I am the current president of VMDB - Veterinary Medical Databases. A group of veterinary schools and veterinary organizations are considering the Common Data Model for animal records. I have some thoughts on how to do this and would like to bounce ideas of off others.

Discussion within the groups has involved two approaches:

  1. Using the tables as they exist and only add fields for unique characteristic to animals such as breed as species. In this approach, person_id would be an alias for animal_id. The main argument presented is the current tools such as Atlas could be used with very minimal modification.

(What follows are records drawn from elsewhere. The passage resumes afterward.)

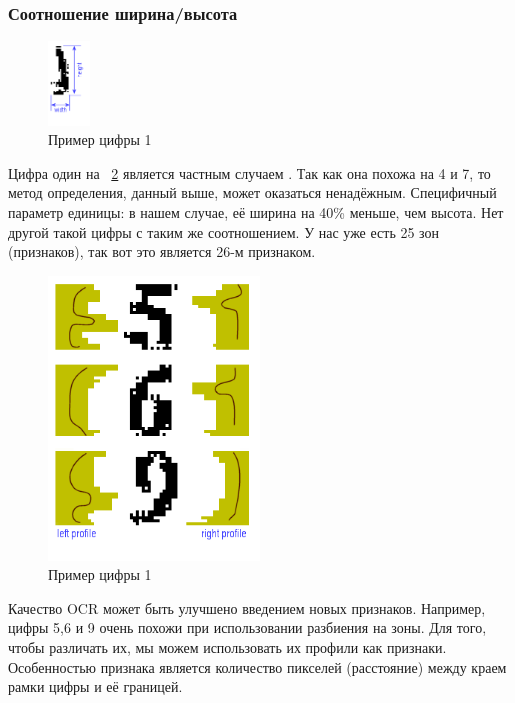 \subsubsection{Соотношение ширина/высота}

\begin{figure}[ht!]
  \centering
  \includegraphics[width=0.1\textwidth]{inc/raster/design2-12.png}
  \caption{Пример цифры 1}
  \label{fig:fig212}
\end{figure}
Цифра один на ~\ref{fig:fig212} является частным случаем . Так как она похожа на 4 и 7, то метод определения, данный выше, может оказаться ненадёжным. Специфичный параметр единицы: в нашем случае, её ширина на 40\% меньше, чем высота. Нет другой такой цифры с таким же соотношением. У нас уже есть 25 зон (признаков), так вот это является 26-м признаком.

\begin{figure}[ht!]
  \centering
  \includegraphics[width=0.5\textwidth]{inc/raster/design2-13.png}
  \caption{Пример цифры 1}
  \label{fig:fig212}
\end{figure}
Качество OCR может быть улучшено введением новых признаков. Например, цифры 5,6 и 9 очень похожи при использовании разбиения на зоны. Для того, чтобы различать их, мы можем использовать их профили как признаки. Особенностью признака является количество пикселей (расстояние) между краем рамки цифры и её границей.

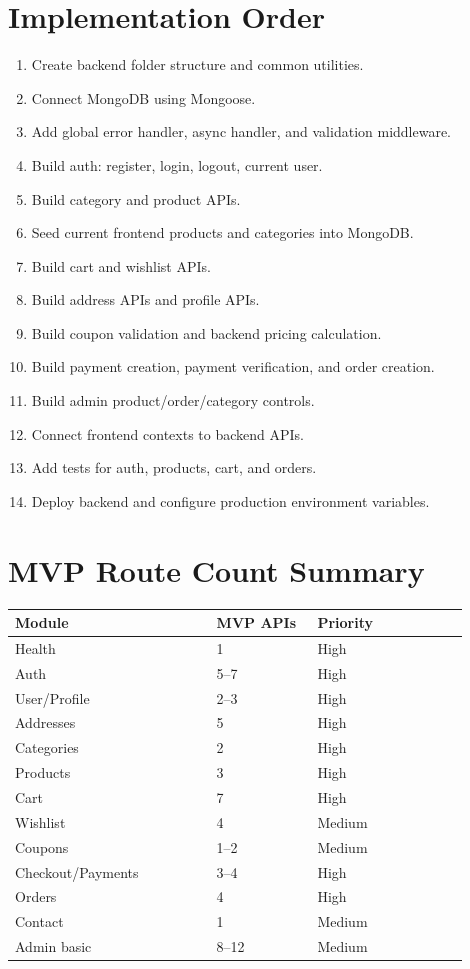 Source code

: \documentclass[11pt,a4paper]{article}
\begin{document}
\section{Implementation Order}

\begin{enumerate}
  \item Create backend folder structure and common utilities.
  \item Connect MongoDB using Mongoose.
  \item Add global error handler, async handler, and validation middleware.
  \item Build auth: register, login, logout, current user.
  \item Build category and product APIs.
  \item Seed current frontend products and categories into MongoDB.
  \item Build cart and wishlist APIs.
  \item Build address APIs and profile APIs.
  \item Build coupon validation and backend pricing calculation.
  \item Build payment creation, payment verification, and order creation.
  \item Build admin product/order/category controls.
  \item Connect frontend contexts to backend APIs.
  \item Add tests for auth, products, cart, and orders.
  \item Deploy backend and configure production environment variables.
\end{enumerate}

\section{MVP Route Count Summary}

\begin{longtable}{p{0.40\linewidth} p{0.20\linewidth} p{0.30\linewidth}}
\toprule
\textbf{Module} & \textbf{MVP APIs} & \textbf{Priority} \\
\midrule
Health & 1 & High \\
Auth & 5--7 & High \\
User/Profile & 2--3 & High \\
Addresses & 5 & High \\
Categories & 2 & High \\
Products & 3 & High \\
Cart & 7 & High \\
Wishlist & 4 & Medium \\
Coupons & 1--2 & Medium \\
Checkout/Payments & 3--4 & High \\
Orders & 4 & High \\
Contact & 1 & Medium \\
Admin basic & 8--12 & Medium \\
\bottomrule
\end{longtable}
\end{document}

  2. The second approach would rename all fields and tables with person to animal and all foreign keys corrected to reflect those changes. The arguments for this approach is it a better database design since it follow first normal form and is tables and fields accurately reflect what they model. I have reviewed the source code for White Rabbit / Rabbit in a Hat and I think the database tables are described in csv files and that can be modified to accept the changes. I am not sure what modifications would be required for Atlas and other software packages.

Suggestions and comments appreciated.

There are several motivations to adapt the Common Data Model:

  1. Creating cohorts to analyze animal health records.
  2. Comparing disease incidence and associations between animal and human populations.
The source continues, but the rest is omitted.